**Supplied data**
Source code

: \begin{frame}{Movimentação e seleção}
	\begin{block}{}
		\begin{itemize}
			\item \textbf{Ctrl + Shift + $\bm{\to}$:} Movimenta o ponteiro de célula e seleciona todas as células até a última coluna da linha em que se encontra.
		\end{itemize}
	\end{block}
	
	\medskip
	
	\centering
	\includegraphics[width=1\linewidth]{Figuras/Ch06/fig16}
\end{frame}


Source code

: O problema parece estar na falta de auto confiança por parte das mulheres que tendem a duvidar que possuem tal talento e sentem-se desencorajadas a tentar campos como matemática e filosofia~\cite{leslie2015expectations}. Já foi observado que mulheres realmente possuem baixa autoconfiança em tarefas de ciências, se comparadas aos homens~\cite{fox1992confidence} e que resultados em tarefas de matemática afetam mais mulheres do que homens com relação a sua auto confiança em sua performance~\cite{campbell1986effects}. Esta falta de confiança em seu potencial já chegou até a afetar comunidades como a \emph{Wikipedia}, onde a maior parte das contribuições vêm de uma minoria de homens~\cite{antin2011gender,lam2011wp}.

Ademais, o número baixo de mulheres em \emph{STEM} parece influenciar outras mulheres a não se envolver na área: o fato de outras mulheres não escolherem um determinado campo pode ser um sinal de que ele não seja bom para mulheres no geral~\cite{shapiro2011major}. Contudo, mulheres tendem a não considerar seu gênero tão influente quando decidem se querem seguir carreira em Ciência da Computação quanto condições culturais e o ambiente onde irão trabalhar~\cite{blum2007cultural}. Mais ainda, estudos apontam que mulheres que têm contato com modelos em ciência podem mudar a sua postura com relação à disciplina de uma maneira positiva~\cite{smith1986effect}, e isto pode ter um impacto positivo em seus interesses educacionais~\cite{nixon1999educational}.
---
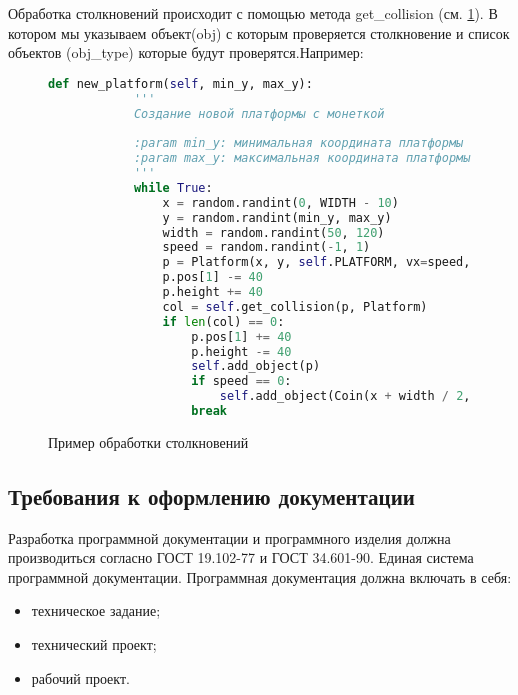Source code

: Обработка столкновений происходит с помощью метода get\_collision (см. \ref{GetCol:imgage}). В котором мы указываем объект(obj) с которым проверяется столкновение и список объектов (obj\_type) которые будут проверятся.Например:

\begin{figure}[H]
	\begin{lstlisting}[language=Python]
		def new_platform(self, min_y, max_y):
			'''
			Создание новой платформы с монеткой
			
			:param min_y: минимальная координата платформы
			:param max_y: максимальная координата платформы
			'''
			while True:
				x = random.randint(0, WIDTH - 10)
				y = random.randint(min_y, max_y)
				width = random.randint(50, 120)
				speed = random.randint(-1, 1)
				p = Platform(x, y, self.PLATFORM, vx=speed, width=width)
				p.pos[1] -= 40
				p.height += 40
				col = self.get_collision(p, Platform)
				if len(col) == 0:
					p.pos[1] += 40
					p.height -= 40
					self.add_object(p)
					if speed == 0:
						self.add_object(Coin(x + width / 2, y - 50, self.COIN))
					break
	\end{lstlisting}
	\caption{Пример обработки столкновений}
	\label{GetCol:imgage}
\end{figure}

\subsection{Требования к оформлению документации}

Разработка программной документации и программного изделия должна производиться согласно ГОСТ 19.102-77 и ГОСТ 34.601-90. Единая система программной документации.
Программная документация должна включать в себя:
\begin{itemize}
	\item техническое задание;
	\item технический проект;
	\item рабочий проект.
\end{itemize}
* * *
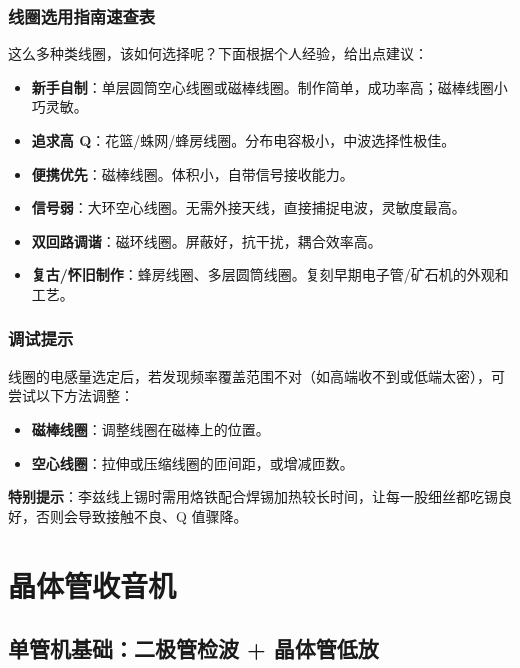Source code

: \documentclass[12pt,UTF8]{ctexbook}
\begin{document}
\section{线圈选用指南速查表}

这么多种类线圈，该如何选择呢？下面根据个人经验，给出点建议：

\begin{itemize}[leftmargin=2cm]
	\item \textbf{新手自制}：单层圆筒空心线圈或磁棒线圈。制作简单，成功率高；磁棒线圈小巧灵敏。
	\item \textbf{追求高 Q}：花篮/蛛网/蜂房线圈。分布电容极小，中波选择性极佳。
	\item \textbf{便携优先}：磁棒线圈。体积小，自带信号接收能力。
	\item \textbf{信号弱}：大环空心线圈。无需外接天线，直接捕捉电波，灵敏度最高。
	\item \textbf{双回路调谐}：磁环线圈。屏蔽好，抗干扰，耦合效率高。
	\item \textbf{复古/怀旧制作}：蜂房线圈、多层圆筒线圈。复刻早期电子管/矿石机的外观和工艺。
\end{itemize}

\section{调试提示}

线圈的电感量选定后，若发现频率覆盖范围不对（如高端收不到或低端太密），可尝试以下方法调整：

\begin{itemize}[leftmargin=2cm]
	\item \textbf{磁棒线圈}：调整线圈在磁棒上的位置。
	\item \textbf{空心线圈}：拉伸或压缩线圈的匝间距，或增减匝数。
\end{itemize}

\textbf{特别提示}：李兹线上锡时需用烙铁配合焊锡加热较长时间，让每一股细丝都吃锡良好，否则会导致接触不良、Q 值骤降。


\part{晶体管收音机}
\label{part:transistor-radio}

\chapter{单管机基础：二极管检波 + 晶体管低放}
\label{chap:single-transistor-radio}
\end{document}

**Exercise requirements**
If "проект" is in a line of the listing above, count that line; give the final number and nothing more.

**Answer to the problem**
2